Hay por ahí quien defiende que la esencia de nuestras ciudades debe ser la de la no contaminación. Hay quien confunde al turista con el enemigo, con el inefable capitán del ejército que lo arrasará todo a su paso a lo francés como nos pasó en el 2 de mayo. Esos alguienes de pluma fácil, que vierten en sus páginas sus miedos, no ven en el rostro de quienes nos visitan la templanza del deleite con la cultura de nuestras calles. La añoranza del tiempo y de la rutina apegada a los bares y a las blanquísimas fachadas en las que poder tomar el fresco una tarde cualquiera. El amor por la vida alegre y las charlas de casino. No ven, patronos ciegos, la envidia centelleante en los ojos del que disfruta por vez primera de nuestros murales escoltados de querubines o de nuestros edificios repletos de azulejos de todos los colores o de nuestras estatuas que siempre rinden sentidos tributos. Aquel que andurrea alegramente virgen por las callejuelas recónditas y desiguales de cualquier barrio orfebre, repletos siempre de viejas celosías de madera. Hay quién se queja de la cantidad de viandantes que vagan por el centro de nuestras ciudades andaluzas, buscando un lugar en el que sentarse.
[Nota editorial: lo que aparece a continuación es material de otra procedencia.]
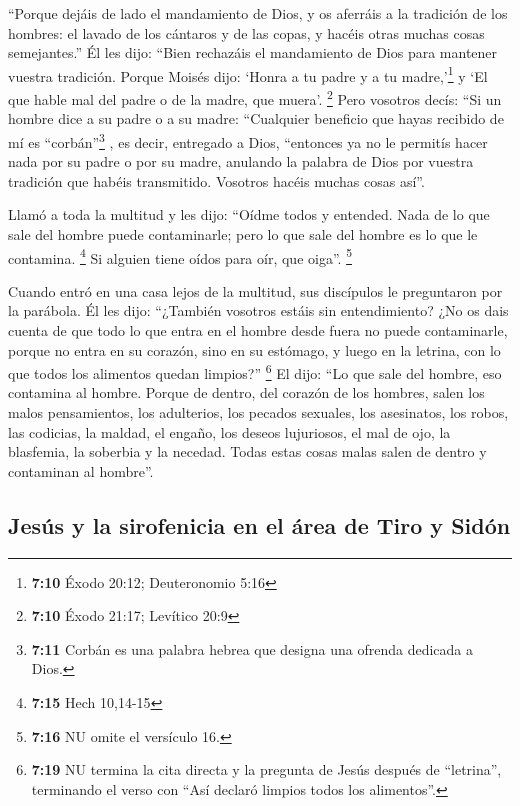 ``Porque dejáis de lado el mandamiento de Dios, y os
aferráis a la tradición de los hombres: el lavado de los cántaros y de
las copas, y hacéis otras muchas cosas semejantes.''  Él
les dijo: ``Bien rechazáis el mandamiento de Dios para mantener vuestra
tradición.  Porque Moisés dijo: `Honra a tu padre y a tu
madre,'\footnote{\textbf{7:10} Éxodo 20:12; Deuteronomio 5:16} y `El que
hable mal del padre o de la madre, que muera'. \footnote{\textbf{7:10}
  Éxodo 21:17; Levítico 20:9}  Pero vosotros decís: ``Si
un hombre dice a su padre o a su madre: ``Cualquier beneficio que hayas
recibido de mí es ``corbán''\footnote{\textbf{7:11} Corbán es una
  palabra hebrea que designa una ofrenda dedicada a Dios.} , es decir,
entregado a Dios,  ``entonces ya no le permitís hacer
nada por su padre o por su madre,  anulando la palabra de
Dios por vuestra tradición que habéis transmitido. Vosotros hacéis
muchas cosas así''.

 Llamó a toda la multitud y les dijo: ``Oídme todos y
entended.  Nada de lo que sale del hombre puede
contaminarle; pero lo que sale del hombre es lo que le contamina.
\footnote{\textbf{7:15} Hech 10,14-15}  Si alguien tiene
oídos para oír, que oiga''. \footnote{\textbf{7:16} NU omite el
  versículo 16.}

 Cuando entró en una casa lejos de la multitud, sus
discípulos le preguntaron por la parábola.  Él les dijo:
``¿También vosotros estáis sin entendimiento? ¿No os dais cuenta de que
todo lo que entra en el hombre desde fuera no puede contaminarle,
 porque no entra en su corazón, sino en su estómago, y
luego en la letrina, con lo que todos los alimentos quedan limpios?''
\footnote{\textbf{7:19} NU termina la cita directa y la pregunta de
  Jesús después de ``letrina'', terminando el verso con ``Así declaró
  limpios todos los alimentos''.}  El dijo: ``Lo que sale
del hombre, eso contamina al hombre.  Porque de dentro,
del corazón de los hombres, salen los malos pensamientos, los
adulterios, los pecados sexuales, los asesinatos, los robos,
 las codicias, la maldad, el engaño, los deseos
lujuriosos, el mal de ojo, la blasfemia, la soberbia y la necedad.
 Todas estas cosas malas salen de dentro y contaminan al
hombre''.

\hypertarget{jesuxfas-y-la-sirofenicia-en-el-uxe1rea-de-tiro-y-siduxf3n}{%
\subsection{Jesús y la sirofenicia en el área de Tiro y
Sidón}\label{jesuxfas-y-la-sirofenicia-en-el-uxe1rea-de-tiro-y-siduxf3n}}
Hablando en todos los idiomas y portando sus mapas. Sorteando sin ninguna certeza los lugares nada típicos para no ser estafados con una paella de plástico a un precio desorbitado.

Esos guardianes de los valores trascendentales y andalusíes parecen no saber nada o ignorarlo, que es peor. Que somos la tierra donde todo se acaba (o quizás donde todo empieza). Que nuestros dos mares, el Mediterráneo y el Atlántico, han dejado varada en nuestra costa, con la bravura y la templanza de sus aguas, la cultura que con tanto ahínco se afanan en defender como propia. El románico, el mudéjar, el gótico, la vanguardia... O quizás la prisa, el buen guiso, la libertad de imprenta, la crítica. El chiste, la risa, la bravura o la lengua.

Pobres de ellos que no ven en la visita del extranjero el avance. Ni en los ojos de los otros la única forma de hacer que volvamos a mirar a esta tierra con el mismo respeto que le profesa un extraño. Porque sin su visión aséptica ni su calma dejaríamos morir los monumentales edificios que día a día solo nos dan sombra. Los bares que, con su fachada de madera, protegen las barricas centenarias donde descansa el buen vino. Las barras barnizadas y brillantes donde se apuntan las cuentas imborrables y llevan el turno de la fugaz espera. Hay por ahí quién defiende que esta tierra no necesita turismo, que puede con el avance que le imponen los días y su eficiente gobierno para crecer sin olvidar lo que un día fue, lo que es y, lo que sin remedio, será.